++++ THE INPUT

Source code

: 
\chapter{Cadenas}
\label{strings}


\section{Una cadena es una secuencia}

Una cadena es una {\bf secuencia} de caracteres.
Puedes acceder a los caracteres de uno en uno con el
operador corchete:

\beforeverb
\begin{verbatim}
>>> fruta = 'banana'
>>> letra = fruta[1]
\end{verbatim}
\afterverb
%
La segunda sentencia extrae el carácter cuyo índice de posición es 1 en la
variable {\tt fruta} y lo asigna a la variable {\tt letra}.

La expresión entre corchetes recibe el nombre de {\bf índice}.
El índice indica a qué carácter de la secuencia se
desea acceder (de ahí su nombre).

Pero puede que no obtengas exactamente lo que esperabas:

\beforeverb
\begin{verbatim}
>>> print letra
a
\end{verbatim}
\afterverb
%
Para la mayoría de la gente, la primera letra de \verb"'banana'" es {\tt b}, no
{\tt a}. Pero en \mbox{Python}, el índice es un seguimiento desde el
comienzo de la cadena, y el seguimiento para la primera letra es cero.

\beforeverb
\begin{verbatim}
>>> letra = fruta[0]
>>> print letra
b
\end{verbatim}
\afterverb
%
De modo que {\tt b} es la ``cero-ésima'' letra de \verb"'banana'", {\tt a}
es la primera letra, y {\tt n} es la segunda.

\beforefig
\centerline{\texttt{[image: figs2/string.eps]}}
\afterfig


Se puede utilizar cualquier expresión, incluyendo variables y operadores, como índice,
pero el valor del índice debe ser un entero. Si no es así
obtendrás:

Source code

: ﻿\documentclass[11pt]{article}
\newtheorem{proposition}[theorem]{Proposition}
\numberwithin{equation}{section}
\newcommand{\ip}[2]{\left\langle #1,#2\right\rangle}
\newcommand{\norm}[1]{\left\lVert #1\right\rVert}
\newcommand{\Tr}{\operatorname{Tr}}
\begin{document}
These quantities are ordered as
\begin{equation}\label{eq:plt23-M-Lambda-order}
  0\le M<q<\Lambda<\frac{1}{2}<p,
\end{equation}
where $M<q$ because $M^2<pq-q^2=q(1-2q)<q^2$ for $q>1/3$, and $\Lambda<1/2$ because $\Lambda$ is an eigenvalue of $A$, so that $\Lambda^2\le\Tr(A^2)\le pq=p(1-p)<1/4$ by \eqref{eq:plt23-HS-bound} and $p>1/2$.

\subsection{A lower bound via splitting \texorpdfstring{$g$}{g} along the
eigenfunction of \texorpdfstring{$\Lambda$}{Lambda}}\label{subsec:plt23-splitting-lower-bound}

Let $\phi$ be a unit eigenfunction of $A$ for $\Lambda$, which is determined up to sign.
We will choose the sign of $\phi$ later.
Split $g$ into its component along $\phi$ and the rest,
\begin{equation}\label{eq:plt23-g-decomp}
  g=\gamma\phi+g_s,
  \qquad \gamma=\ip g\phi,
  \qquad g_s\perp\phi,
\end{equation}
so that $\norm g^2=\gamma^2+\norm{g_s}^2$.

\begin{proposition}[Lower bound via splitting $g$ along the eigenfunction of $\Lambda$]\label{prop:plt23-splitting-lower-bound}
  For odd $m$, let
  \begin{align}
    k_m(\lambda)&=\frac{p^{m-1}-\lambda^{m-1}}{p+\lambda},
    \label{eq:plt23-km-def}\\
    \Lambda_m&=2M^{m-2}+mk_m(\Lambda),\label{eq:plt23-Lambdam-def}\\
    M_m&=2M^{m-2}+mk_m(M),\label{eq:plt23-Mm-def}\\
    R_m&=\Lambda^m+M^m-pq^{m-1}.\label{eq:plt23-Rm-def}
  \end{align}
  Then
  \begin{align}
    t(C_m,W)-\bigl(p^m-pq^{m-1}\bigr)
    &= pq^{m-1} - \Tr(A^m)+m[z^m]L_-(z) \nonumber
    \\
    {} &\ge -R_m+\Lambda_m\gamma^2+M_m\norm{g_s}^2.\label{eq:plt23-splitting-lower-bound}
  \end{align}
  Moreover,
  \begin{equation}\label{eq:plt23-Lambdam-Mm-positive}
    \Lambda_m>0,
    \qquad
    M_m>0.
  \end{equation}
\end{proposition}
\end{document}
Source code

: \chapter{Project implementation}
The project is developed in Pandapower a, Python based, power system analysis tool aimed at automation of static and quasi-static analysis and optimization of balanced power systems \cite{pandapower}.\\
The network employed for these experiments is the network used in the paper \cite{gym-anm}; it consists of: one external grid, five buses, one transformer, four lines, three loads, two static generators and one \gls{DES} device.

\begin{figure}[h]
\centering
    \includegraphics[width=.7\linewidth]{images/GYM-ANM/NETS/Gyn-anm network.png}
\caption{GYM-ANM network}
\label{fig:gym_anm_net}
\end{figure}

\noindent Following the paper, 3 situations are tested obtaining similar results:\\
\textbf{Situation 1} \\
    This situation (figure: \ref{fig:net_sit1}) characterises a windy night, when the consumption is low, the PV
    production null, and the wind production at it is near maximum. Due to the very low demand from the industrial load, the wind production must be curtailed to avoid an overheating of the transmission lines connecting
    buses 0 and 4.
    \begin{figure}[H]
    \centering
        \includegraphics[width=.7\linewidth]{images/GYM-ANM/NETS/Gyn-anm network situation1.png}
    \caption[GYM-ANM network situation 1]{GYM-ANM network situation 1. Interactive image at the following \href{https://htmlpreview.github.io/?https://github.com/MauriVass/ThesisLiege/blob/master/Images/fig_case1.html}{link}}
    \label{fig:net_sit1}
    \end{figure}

++++++++

PROBLEM STATEMENT: Your answer should be the whole listing above, repeated exactly as it appears.

REPLY TO THE EXERCISE:
Source code

: 
\chapter{Cadenas}
\label{strings}


\section{Una cadena es una secuencia}

Una cadena es una {\bf secuencia} de caracteres.
Puedes acceder a los caracteres de uno en uno con el
operador corchete:

\beforeverb
\begin{verbatim}
>>> fruta = 'banana'
>>> letra = fruta[1]
\end{verbatim}
\afterverb
%
La segunda sentencia extrae el carácter cuyo índice de posición es 1 en la
variable {\tt fruta} y lo asigna a la variable {\tt letra}.

La expresión entre corchetes recibe el nombre de {\bf índice}.
El índice indica a qué carácter de la secuencia se
desea acceder (de ahí su nombre).

Pero puede que no obtengas exactamente lo que esperabas:

\beforeverb
\begin{verbatim}
>>> print letra
a
\end{verbatim}
\afterverb
%
Para la mayoría de la gente, la primera letra de \verb"'banana'" es {\tt b}, no
{\tt a}. Pero en \mbox{Python}, el índice es un seguimiento desde el
comienzo de la cadena, y el seguimiento para la primera letra es cero.

\beforeverb
\begin{verbatim}
>>> letra = fruta[0]
>>> print letra
b
\end{verbatim}
\afterverb
%
De modo que {\tt b} es la ``cero-ésima'' letra de \verb"'banana'", {\tt a}
es la primera letra, y {\tt n} es la segunda.

\beforefig
\centerline{\texttt{[image: figs2/string.eps]}}
\afterfig


Se puede utilizar cualquier expresión, incluyendo variables y operadores, como índice,
pero el valor del índice debe ser un entero. Si no es así
obtendrás:

Source code

: ﻿\documentclass[11pt]{article}
\newtheorem{proposition}[theorem]{Proposition}
\numberwithin{equation}{section}
\newcommand{\ip}[2]{\left\langle #1,#2\right\rangle}
\newcommand{\norm}[1]{\left\lVert #1\right\rVert}
\newcommand{\Tr}{\operatorname{Tr}}
\begin{document}
These quantities are ordered as
\begin{equation}\label{eq:plt23-M-Lambda-order}
  0\le M<q<\Lambda<\frac{1}{2}<p,
\end{equation}
where $M<q$ because $M^2<pq-q^2=q(1-2q)<q^2$ for $q>1/3$, and $\Lambda<1/2$ because $\Lambda$ is an eigenvalue of $A$, so that $\Lambda^2\le\Tr(A^2)\le pq=p(1-p)<1/4$ by \eqref{eq:plt23-HS-bound} and $p>1/2$.

\subsection{A lower bound via splitting \texorpdfstring{$g$}{g} along the
eigenfunction of \texorpdfstring{$\Lambda$}{Lambda}}\label{subsec:plt23-splitting-lower-bound}

Let $\phi$ be a unit eigenfunction of $A$ for $\Lambda$, which is determined up to sign.
We will choose the sign of $\phi$ later.
Split $g$ into its component along $\phi$ and the rest,
\begin{equation}\label{eq:plt23-g-decomp}
  g=\gamma\phi+g_s,
  \qquad \gamma=\ip g\phi,
  \qquad g_s\perp\phi,
\end{equation}
so that $\norm g^2=\gamma^2+\norm{g_s}^2$.

\begin{proposition}[Lower bound via splitting $g$ along the eigenfunction of $\Lambda$]\label{prop:plt23-splitting-lower-bound}
  For odd $m$, let
  \begin{align}
    k_m(\lambda)&=\frac{p^{m-1}-\lambda^{m-1}}{p+\lambda},
    \label{eq:plt23-km-def}\\
    \Lambda_m&=2M^{m-2}+mk_m(\Lambda),\label{eq:plt23-Lambdam-def}\\
    M_m&=2M^{m-2}+mk_m(M),\label{eq:plt23-Mm-def}\\
    R_m&=\Lambda^m+M^m-pq^{m-1}.\label{eq:plt23-Rm-def}
  \end{align}
  Then
  \begin{align}
    t(C_m,W)-\bigl(p^m-pq^{m-1}\bigr)
    &= pq^{m-1} - \Tr(A^m)+m[z^m]L_-(z) \nonumber
    \\
    {} &\ge -R_m+\Lambda_m\gamma^2+M_m\norm{g_s}^2.\label{eq:plt23-splitting-lower-bound}
  \end{align}
  Moreover,
  \begin{equation}\label{eq:plt23-Lambdam-Mm-positive}
    \Lambda_m>0,
    \qquad
    M_m>0.
  \end{equation}
\end{proposition}
\end{document}
Source code

: \chapter{Project implementation}
The project is developed in Pandapower a, Python based, power system analysis tool aimed at automation of static and quasi-static analysis and optimization of balanced power systems \cite{pandapower}.\\
The network employed for these experiments is the network used in the paper \cite{gym-anm}; it consists of: one external grid, five buses, one transformer, four lines, three loads, two static generators and one \gls{DES} device.

\begin{figure}[h]
\centering
    \includegraphics[width=.7\linewidth]{images/GYM-ANM/NETS/Gyn-anm network.png}
\caption{GYM-ANM network}
\label{fig:gym_anm_net}
\end{figure}

\noindent Following the paper, 3 situations are tested obtaining similar results:\\
\textbf{Situation 1} \\
    This situation (figure: \ref{fig:net_sit1}) characterises a windy night, when the consumption is low, the PV
    production null, and the wind production at it is near maximum. Due to the very low demand from the industrial load, the wind production must be curtailed to avoid an overheating of the transmission lines connecting
    buses 0 and 4.
    \begin{figure}[H]
    \centering
        \includegraphics[width=.7\linewidth]{images/GYM-ANM/NETS/Gyn-anm network situation1.png}
    \caption[GYM-ANM network situation 1]{GYM-ANM network situation 1. Interactive image at the following \href{https://htmlpreview.github.io/?https://github.com/MauriVass/ThesisLiege/blob/master/Images/fig_case1.html}{link}}
    \label{fig:net_sit1}
    \end{figure}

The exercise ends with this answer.